There are bigger issues than this going on in Catholic education. What about the church's overall treatment of women, which trickles down to the girls in their schools? This instution does not respect women. Yet parents are flocking to their schools.

When are people going to realise that any money paid to that institution, whether it is via a Catholic education, a Catholic Church wedding or directly to the Church, contributes to the continued treatment of Catholic women, especially in third world countries, as second-class citizens? It is like contributing financially to the Mafia.

While you complain about girls not being able to wear pants at their Catholic school, the Catholic Church continues to threaten and influence politics against allowing same-sex marriage, whilst simultaneously avoiding accountability for the fallout on thousands of lives caused by the sexual abuse by priests of children. This coincides with the Pope just announcing that he 'may' consider 'allowing' women to be deacons in the Church, a lower rank than bishop. Do everyday Catholics think this has nothing to do with them?

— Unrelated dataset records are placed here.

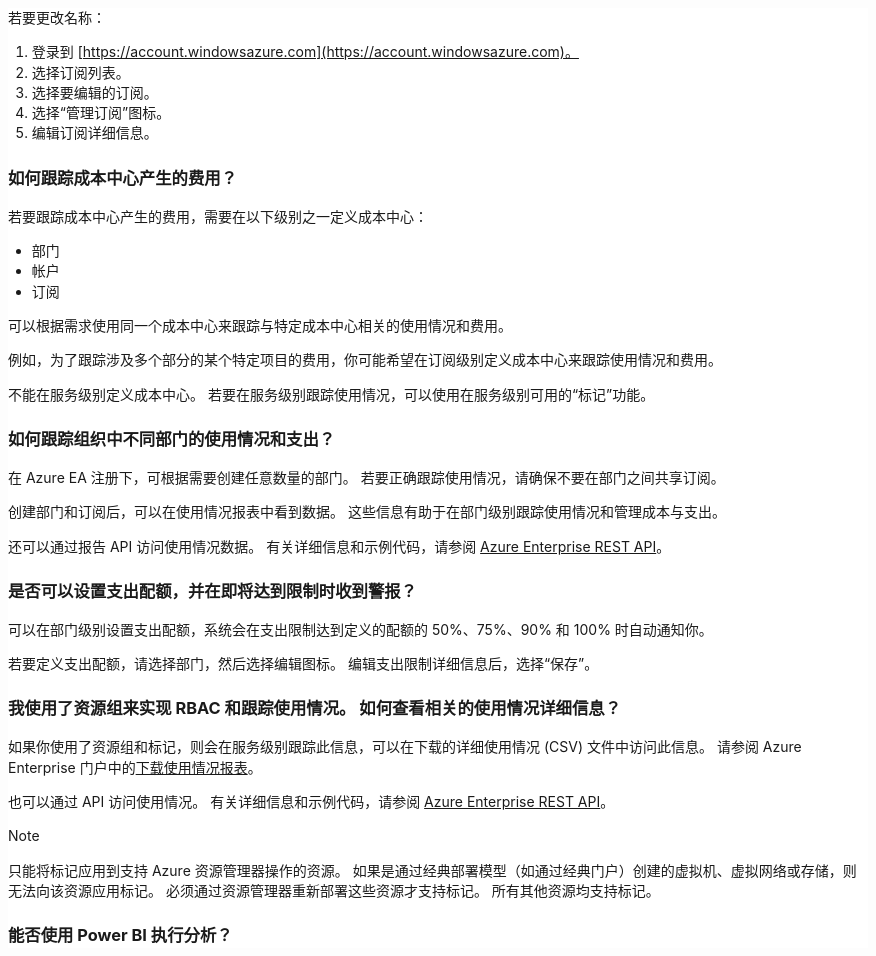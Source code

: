 若要更改名称：

1. 登录到 [https://account.windowsazure.com](https://account.windowsazure.com)。
1. 选择订阅列表。
1. 选择要编辑的订阅。
1. 选择“管理订阅”图标。 
1. 编辑订阅详细信息。

### <a name="how-can-i-track-costs-incurred-by-a-cost-center"></a>如何跟踪成本中心产生的费用？

若要跟踪成本中心产生的费用，需要在以下级别之一定义成本中心：

- 部门
- 帐户
- 订阅

可以根据需求使用同一个成本中心来跟踪与特定成本中心相关的使用情况和费用。

例如，为了跟踪涉及多个部分的某个特定项目的费用，你可能希望在订阅级别定义成本中心来跟踪使用情况和费用。

不能在服务级别定义成本中心。 若要在服务级别跟踪使用情况，可以使用在服务级别可用的“标记”功能。 

### <a name="how-do-i-track-usage-and-spend-by-different-departments-in-my-organization"></a>如何跟踪组织中不同部门的使用情况和支出？

在 Azure EA 注册下，可根据需要创建任意数量的部门。 若要正确跟踪使用情况，请确保不要在部门之间共享订阅。

创建部门和订阅后，可以在使用情况报表中看到数据。 这些信息有助于在部门级别跟踪使用情况和管理成本与支出。

还可以通过报告 API 访问使用情况数据。 有关详细信息和示例代码，请参阅 [Azure Enterprise REST API](https://docs.microsoft.com/azure/cost-management-billing/manage/ea-portal-rest-apis)。

### <a name="can-i-set-a-spending-quota-and-get-alerts-as-i-approach-my-limit"></a>是否可以设置支出配额，并在即将达到限制时收到警报？

可以在部门级别设置支出配额，系统会在支出限制达到定义的配额的 50%、75%、90% 和 100% 时自动通知你。

若要定义支出配额，请选择部门，然后选择编辑图标。 编辑支出限制详细信息后，选择“保存”。 

### <a name="i-used-resource-groups-to-implement-rbac-and-track-usage-how-can-i-view-the-associated-usage-details"></a>我使用了资源组来实现 RBAC 和跟踪使用情况。 如何查看相关的使用情况详细信息？

如果你使用了资源组和标记，则会在服务级别跟踪此信息，可以在下载的详细使用情况 (CSV) 文件中访问此信息。   请参阅 Azure Enterprise 门户中的[下载使用情况报表](https://ea.azure.com/report/downloadusage)。

也可以通过 API 访问使用情况。 有关详细信息和示例代码，请参阅 [Azure Enterprise REST API](https://docs.microsoft.com/azure/cost-management-billing/manage/ea-portal-rest-apis)。

> [!NOTE]
> 只能将标记应用到支持 Azure 资源管理器操作的资源。 如果是通过经典部署模型（如通过经典门户）创建的虚拟机、虚拟网络或存储，则无法向该资源应用标记。 必须通过资源管理器重新部署这些资源才支持标记。 所有其他资源均支持标记。

### <a name="can-i-perform-analyses-using-power-bi"></a>能否使用 Power BI 执行分析？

Instead of whingeing about your girls in Catholic schools having to wear skirts, a very first world Catholic school girl problem, why not use your dollars to protest your institution not addressing policy that causes real misery and poverty to thousands upon thousands of people. I don't really care about your girls having to wear skirts, whilst girls in the Philippines and Haiti are told by priests that abortion and contraception are a sin.

Ineedacoffee 8 years ago

I totally agree with the issues raised about the catholic church
But instead of knocking this woman, we should celebrate her, a small step is still a step, a small highlight of how sexist it is, is still a good highlight
This story may have got some looking deeper


SS 8 years ago

I don't know where I sit with this. On one hand I believe that following school rules helps prepare kids for adulthood as workplaces have rules that we have to follow and then of course we have laws that we must obey in order to live in a civilised society. On the other hand I agree that boys and girls should be given the option of wearing what they're comfortable in. I guess, I take the opinion that if it's the schools rules, then it's the rules.